CREs and the Global Pandemic

CREs Commercial Real Estate

From the perspective of Commercial Real Estate, if we look at the effects of past pandemics (SARS, EBOLA, MERS) and those of global terrorism attacks, we can see that, despite initial shockwaves, CREs have suffered relatively short term impacts. The 2008 recession and those events historically that were economically based, like the tech bubble, took longer to recover from than the event-based attacks or pandemics. One of the reasons for this quicker recovery post-disaster than post-recession or economic crisis was because the economy was on stable footing before the pandemics and disaster events and was therefore able to regain more stable footing after the crisis had passed. 

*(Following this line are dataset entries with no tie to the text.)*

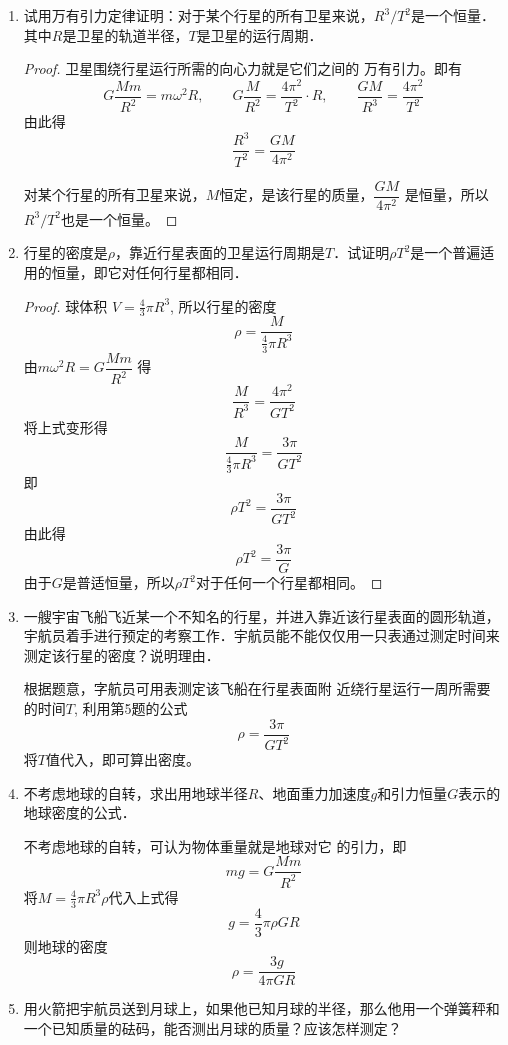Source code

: \begin{enumerate}
	\item 试用万有引力定律证明：对于某个行星的所有卫星来说，$R^3/T^2$是一个恒量．其中$R$是卫星的轨道半径，$T$是卫星的运行周期．

	\begin{proof}
	卫星围绕行星运行所需的向心力就是它们之间的
万有引力。即有
\[G\frac{Mm}{R^2}=m\omega^2 R,\qquad G\frac{M}{R^2}=\frac{4\pi^2}{T^2}\cdot R,\qquad \frac{GM}{R^3}=\frac{4\pi^2}{T^2}\]
由此得
\[\frac{R^3}{T^2}=\frac{GM}{4\pi^2}\]

对某个行星的所有卫星来说，$M$恒定，是该行星的质量，$\dfrac{GM}{4\pi^2}$
是恒量，所以$R^3/T^2$也是一个恒量。
	\end{proof}
	
	\item 行星的密度是$\rho$，靠近行星表面的卫星运行周期是$T$．试证明$\rho T^2$是一个普遍适用的恒量，即它对任何行星都相同．

	\begin{proof}
球体积
$V=\frac{4}{3}\pi R^3$, 所以行星的密度
\[\rho=\frac{M}{\frac{4}{3}\pi R^3}\]
由$m\omega^2 R=G\dfrac{Mm}{R^2}$
得
\[\frac{M}{R^3}=\frac{4\pi^2}{GT^2}\]
将上式变形得
\[\frac{M}{\frac{4}{3}\pi R^3}=\frac{3\pi}{GT^2}\]
即
\[\rho T^2=\frac{3\pi}{GT^2}\]
由此得
\[\rho T^2=\frac{3\pi}{G}\]
由于$G$是普适恒量，所以$\rho T^2$对于任何一个行星都相同。
	\end{proof}
	
	\item 一艘宇宙飞船飞近某一个不知名的行星，并进入靠近该行星表面的圆形轨道，宇航员着手进行预定的考察工作．宇航员能不能仅仅用一只表通过测定时间来测定该行星的密度？说明理由．

	\begin{solution}
		根据题意，字航员可用表测定该飞船在行星表面附
		近绕行星运行一周所需要的时间$T$, 利用第5题的公式
		\[\rho=\frac{3\pi}{GT^2}\]
		将$T$值代入，即可算出密度。
	\end{solution}
	
	\item 不考虑地球的自转，求出用地球半径$R$、地面重力加速度$g$和引力恒量$G$表示的地球密度的公式．

	\begin{solution}
不考虑地球的自转，可认为物体重量就是地球对它
的引力，即
\[mg=G\frac{Mm}{R^2}\]
将$M=\frac{4}{3}\pi R^3\rho$代入上式得
\[g=\frac{4}{3}\pi\rho GR\]
则地球的密度
\[\rho=\frac{3g}{4\pi GR}\]
	\end{solution}
	
	\item 用火箭把宇航员送到月球上，如果他已知月球的半径，那么他用一个弹簧秤和一个已知质量的砝码，能否测出月球的质量？应该怎样测定？	


\end{enumerate}
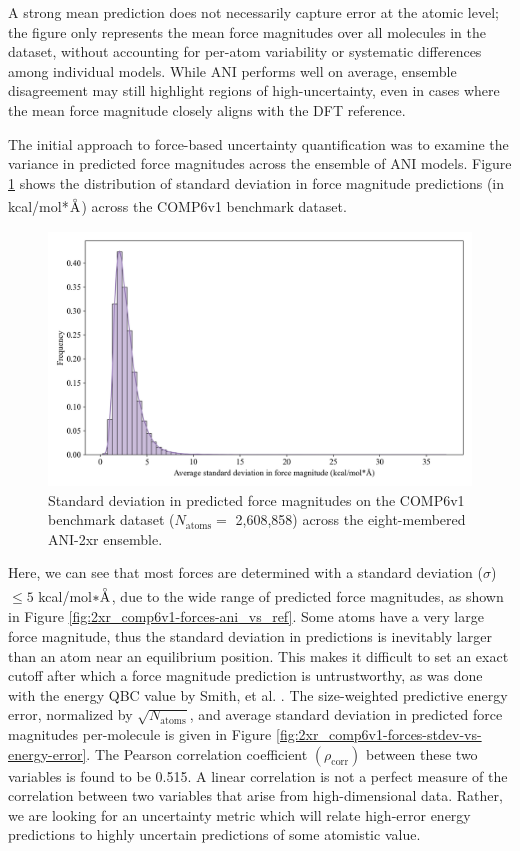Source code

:A strong mean prediction does not necessarily capture error at the atomic level; the figure only represents the mean force magnitudes over all molecules in the dataset, without accounting for per-atom variability or systematic differences among individual models.
While ANI performs well on average, ensemble disagreement may still highlight regions of high-uncertainty, even in cases where the mean force magnitude closely aligns with the DFT reference.

The initial approach to force-based uncertainty quantification was to examine the variance in predicted force magnitudes across the ensemble of ANI models. 
Figure \ref{fig:2xr_comp6v1-forces-stdev} shows the distribution of standard deviation in force magnitude predictions (in kcal/mol*$\angstrom$) across the COMP6v1 benchmark dataset.

\begin{figure}[H]
    \centering
    \includegraphics[width=1\linewidth]{Images/2xr_forces/2xr_force_just_stdev.png}
    \caption[Histogram of standard deviation in predicted force magnitudes (COMP6v1)]{Standard deviation in predicted force magnitudes on the COMP6v1 benchmark dataset ($N_\text{atoms}=$ 2,608,858) across the eight-membered ANI-2xr ensemble.}
    \label{fig:2xr_comp6v1-forces-stdev}
\end{figure}

Here, we can see that most forces are determined with a standard deviation ($\sigma$) $\leq 5$ kcal/mol$*\angstrom$, due to the wide range of predicted force magnitudes, as shown in Figure \ref{fig:2xr_comp6v1-forces-ani_vs_ref}.
Some atoms have a very large force magnitude, thus the standard deviation in predictions is inevitably larger than an atom near an equilibrium position.
This makes it difficult to set an exact cutoff after which a force magnitude prediction is untrustworthy, as was done with the energy QBC value by Smith, et al. \cite{ani-1x}.
The size-weighted predictive energy error, normalized by $\sqrt{N_{\text{atoms}}}$, and average standard deviation in predicted force magnitudes per-molecule is given in Figure \ref{fig:2xr_comp6v1-forces-stdev-vs-energy-error}. 
The Pearson correlation coefficient $(\rho_{\text{corr}})$ between these two variables is found to be 0.515.
A linear correlation is not a perfect measure of the correlation between two variables that arise from high-dimensional data.
Rather, we are looking for an uncertainty metric which will relate high-error energy predictions to highly uncertain predictions of some atomistic value.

The Commercial Real Estate industry has historically lagged behind the wider economy. This lag is behind by about 6 months in the ramifications from events. In the case of COVID, that effect has come much faster.  

Quarantine, forced closures, the need for social distancing, massive loss of revenue, and widespread layoffs already decimated CRE sectors. Among these CRE sectors include retail, casinos, hotels, and recreation such as movie theatres and malls. 

Office space looks to be in trouble as well. 

“Most companies have now realized that they can work as effectively remotely, and some employees actually like it.” According to San Diego based Hughes Marino.

Despite these plans for a reduction in the need for office space, REIT’s, Real Estate Investment Trusts, that own office buildings nationwide are still collecting roughly 90 percent of rent from tenants — even though employees are largely working from home.

“On the other hand, you have companies that want their people in the office,” he continued. “With social distancing and the new way that they have to occupy office space, they may have to take a little more space to accommodate all of their people. So it’s too early to tell.” Said Eric Northbrook of Voit Real Estate

Since the pandemic began most REITs focus on preserving cash. Some are delaying or suspending dividend payments; others are cutting dividend rates and giving a majority of the dividend as stock instead of cash. Companies have also drawn on their credit facilities and started to explore refinancing options. They have established new or expanded facilities, and debt offerings to maintain liquidity in the short term to midterm.

On the granular level, some owners in hospitality and retail have closed properties to help slow COVID-19’s spread. These closures also help save money when their guests and customers are unable to engage with them.  

Residential owners closed shared amenities and have rethought offerings such as gyms, pools, and rooftop lounges. With the sharp rise in unemployment, tenants are asking for rent abatements and landlords are in many cases negotiating rental payments. Many retail tenants have served force majeure notices to their landlords.  Force majeure references unforeseen circumstances and government-imposed closures.

How should CRE’s prepare for the next phase, the “NEW NORMAL”?

  • Prepare for the reopening of offices and business spaces. Plans for reopening are complex and unique.  Consider elevators, how many people can get to their floors using stairs instead? How many people can be transported up and down in a given period of time? Some companies will combine remote and in-office structures maintaining their commercial space while supporting remote work.
  • CREs can consider investing in technology to support remote work, track productivity, and employee well-being. 
  • It may not all be bad.  Digitizing processes can accelerate processes companies knew they needed but were reluctant to implement. Warehouses across sectors are using automation to meet increased demand with great success. CRE’s can look to automation to improve tenant engagement, automate processes, and communication and make more informed decisions.
  • Cybersecurity and data privacy concerns are taking a front seat in the face of increased use of remote technologies.  According to a recent Deloitte global survey, more than 60 percent of users work remotely. They also have 1,000+ unsecured personal devices connect to enterprise networks every day
  • CREs should revisit their asset portfolio and expand risk factors to include pandemic-like scenarios and tenant concentration in a single industry. Consider diversifying into properties that are complementary but not in the same vertical. Leaders will need to make choices between capital expenditures on existing properties, especially those related to health and safety, investments in technology, and potential M&A opportunities. Many companies may need to explore creative funding options.

It has become clear, across industries, how important it is to develop robust business continuity, crisis management, and disaster recovery plans.  The CRE industry will not fold, but it will require creativity, flexibility, and a deeper understanding of risk to move forward.